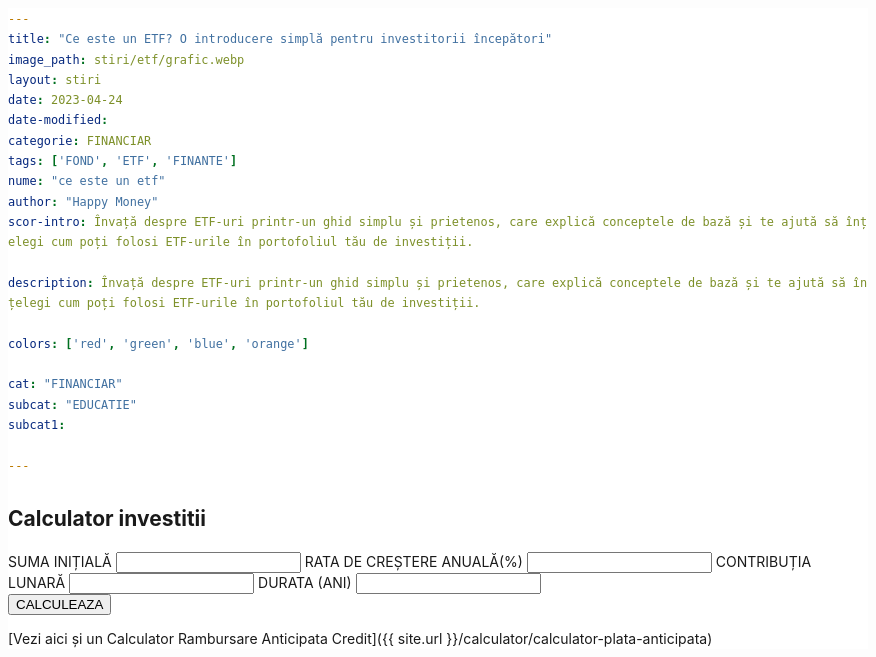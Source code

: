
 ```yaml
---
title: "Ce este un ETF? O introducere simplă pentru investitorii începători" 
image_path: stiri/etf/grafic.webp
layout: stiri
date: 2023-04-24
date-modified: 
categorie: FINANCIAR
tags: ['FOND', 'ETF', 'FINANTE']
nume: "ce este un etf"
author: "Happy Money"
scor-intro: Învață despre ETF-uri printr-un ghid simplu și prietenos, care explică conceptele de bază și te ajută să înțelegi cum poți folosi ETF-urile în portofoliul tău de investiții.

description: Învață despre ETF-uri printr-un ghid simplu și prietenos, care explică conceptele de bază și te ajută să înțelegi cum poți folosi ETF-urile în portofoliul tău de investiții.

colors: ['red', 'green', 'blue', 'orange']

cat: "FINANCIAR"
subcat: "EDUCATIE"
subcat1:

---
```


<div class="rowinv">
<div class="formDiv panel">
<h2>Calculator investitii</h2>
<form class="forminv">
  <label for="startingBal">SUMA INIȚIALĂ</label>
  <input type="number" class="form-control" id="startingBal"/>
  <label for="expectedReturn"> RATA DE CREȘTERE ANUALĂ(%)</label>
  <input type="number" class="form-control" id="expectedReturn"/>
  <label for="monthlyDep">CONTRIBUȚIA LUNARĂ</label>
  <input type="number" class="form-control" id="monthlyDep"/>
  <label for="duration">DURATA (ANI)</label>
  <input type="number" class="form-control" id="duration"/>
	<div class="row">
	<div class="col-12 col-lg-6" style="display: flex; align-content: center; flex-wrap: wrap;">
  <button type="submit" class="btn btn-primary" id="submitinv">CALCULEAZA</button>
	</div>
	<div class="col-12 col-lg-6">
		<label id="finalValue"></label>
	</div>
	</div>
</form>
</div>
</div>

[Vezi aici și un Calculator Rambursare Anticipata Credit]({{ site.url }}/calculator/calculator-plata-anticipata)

--

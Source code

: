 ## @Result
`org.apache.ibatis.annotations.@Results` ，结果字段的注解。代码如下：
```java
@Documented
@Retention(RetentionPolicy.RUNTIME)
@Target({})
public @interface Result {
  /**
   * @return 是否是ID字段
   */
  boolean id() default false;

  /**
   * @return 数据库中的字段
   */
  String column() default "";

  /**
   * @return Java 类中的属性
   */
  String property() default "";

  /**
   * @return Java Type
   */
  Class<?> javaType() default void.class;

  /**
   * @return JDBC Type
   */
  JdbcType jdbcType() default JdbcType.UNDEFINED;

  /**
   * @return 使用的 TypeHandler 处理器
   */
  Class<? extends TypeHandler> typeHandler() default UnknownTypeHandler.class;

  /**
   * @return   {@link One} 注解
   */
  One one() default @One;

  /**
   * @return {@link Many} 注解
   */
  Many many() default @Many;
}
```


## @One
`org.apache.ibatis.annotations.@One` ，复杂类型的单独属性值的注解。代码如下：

--

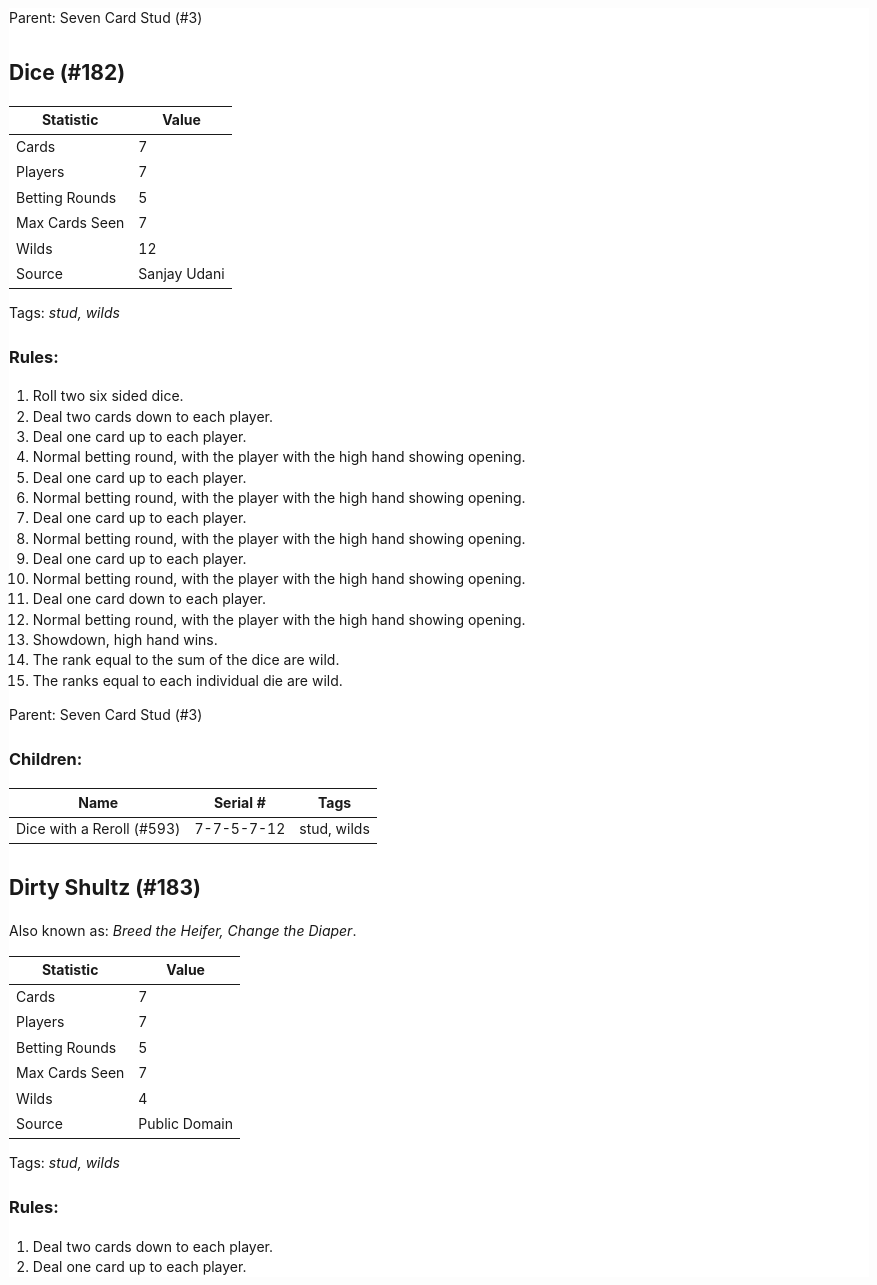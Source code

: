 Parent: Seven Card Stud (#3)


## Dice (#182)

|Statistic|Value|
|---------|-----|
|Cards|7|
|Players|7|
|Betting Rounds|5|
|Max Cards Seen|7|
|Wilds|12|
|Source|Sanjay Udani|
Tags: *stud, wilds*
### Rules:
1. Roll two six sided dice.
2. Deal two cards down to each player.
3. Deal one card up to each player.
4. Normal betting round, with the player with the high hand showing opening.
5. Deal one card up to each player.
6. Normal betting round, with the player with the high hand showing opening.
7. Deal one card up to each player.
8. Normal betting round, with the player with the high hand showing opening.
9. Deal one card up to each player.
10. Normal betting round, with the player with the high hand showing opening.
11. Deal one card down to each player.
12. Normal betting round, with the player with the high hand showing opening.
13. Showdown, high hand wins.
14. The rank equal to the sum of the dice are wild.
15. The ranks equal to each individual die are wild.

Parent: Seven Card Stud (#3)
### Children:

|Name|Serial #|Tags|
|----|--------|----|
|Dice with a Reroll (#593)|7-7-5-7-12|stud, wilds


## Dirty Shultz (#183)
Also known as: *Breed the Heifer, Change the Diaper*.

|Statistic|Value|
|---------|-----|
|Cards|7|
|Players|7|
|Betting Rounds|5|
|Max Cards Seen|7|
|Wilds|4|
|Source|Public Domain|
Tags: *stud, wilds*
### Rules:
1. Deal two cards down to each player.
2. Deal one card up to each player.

REQUIREMENT
All that belongs in your answer is the stretch of entries above from the line with "## Dirty Shultz (#183)" through the line with "2. Deal one card up to each player.", printed exactly.

EXERCISE RESULT
## Dirty Shultz (#183)
Also known as: *Breed the Heifer, Change the Diaper*.

|Statistic|Value|
|---------|-----|
|Cards|7|
|Players|7|
|Betting Rounds|5|
|Max Cards Seen|7|
|Wilds|4|
|Source|Public Domain|
Tags: *stud, wilds*
### Rules:
1. Deal two cards down to each player.
2. Deal one card up to each player.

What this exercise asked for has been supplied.